Nicknamed the "Show Me State" for Missourians' well-known "stalwart, conservative, noncredulous" attitude toward regulation in general, this tendency always has been readily visible with regard to the state's alcohol laws. Missouri's laissez-faire approach to alcohol regulation also stems from its position as the leading alcohol-producing state in America, well known for wine production in the Missouri Rhineland and for beer production in St. Louis by Anheuser-Busch, which produces Budweiser. Anheuser-Busch is the principal advocate of keeping Missouri's alcohol laws as lax as they are.

But these laws have generally always been this way. During the height of the temperance movement in the late-19th century and early-20th century before nationwide prohibition, Missouri never implemented its own statewide prohibition.

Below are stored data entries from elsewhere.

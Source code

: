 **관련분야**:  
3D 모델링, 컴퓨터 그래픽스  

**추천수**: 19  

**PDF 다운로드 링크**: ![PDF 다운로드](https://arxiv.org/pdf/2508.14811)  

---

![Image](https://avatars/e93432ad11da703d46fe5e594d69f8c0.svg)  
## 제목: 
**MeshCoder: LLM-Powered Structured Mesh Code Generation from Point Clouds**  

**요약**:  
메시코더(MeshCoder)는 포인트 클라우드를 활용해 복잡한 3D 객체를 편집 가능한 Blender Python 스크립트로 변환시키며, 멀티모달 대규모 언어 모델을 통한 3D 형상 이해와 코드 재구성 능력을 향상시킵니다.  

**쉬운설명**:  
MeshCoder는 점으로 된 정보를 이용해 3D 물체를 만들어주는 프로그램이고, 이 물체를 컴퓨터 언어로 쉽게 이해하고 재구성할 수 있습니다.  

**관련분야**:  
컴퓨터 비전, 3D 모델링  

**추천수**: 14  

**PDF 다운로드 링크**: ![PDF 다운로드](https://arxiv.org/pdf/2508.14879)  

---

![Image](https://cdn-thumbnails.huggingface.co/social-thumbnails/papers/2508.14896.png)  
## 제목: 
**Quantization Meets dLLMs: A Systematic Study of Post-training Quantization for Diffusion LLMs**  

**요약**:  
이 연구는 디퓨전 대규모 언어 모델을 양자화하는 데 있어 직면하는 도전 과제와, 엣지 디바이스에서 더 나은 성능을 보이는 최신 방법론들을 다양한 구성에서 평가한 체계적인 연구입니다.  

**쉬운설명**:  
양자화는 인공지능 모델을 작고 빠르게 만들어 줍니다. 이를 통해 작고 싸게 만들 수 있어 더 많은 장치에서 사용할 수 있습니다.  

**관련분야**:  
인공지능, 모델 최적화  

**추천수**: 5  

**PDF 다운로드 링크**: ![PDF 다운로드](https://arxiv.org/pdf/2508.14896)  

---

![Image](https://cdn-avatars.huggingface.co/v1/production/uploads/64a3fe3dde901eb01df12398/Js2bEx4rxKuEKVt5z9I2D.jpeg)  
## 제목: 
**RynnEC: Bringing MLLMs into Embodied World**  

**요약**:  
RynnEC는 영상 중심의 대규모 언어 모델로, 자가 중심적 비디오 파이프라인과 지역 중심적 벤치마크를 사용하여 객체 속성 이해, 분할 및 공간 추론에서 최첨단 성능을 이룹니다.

Actually, the voters of Missouri rejected prohibition in three separate initiative elections in 1910, 1912, and 1918. When temperance crusader Carrie A. Nation entered a bar in Kansas City in April 1901 and began to smash liquor bottles with her hatchet, she was promptly arrested and fined $500 ($12,926 in 2010 dollars), which her judge stayed as long as she agreed to leave Missouri and never return. The Missouri General Assembly did ratify the 18th Amendment in 1919, but only after it already had received enough previous ratifications to become part of the Constitution.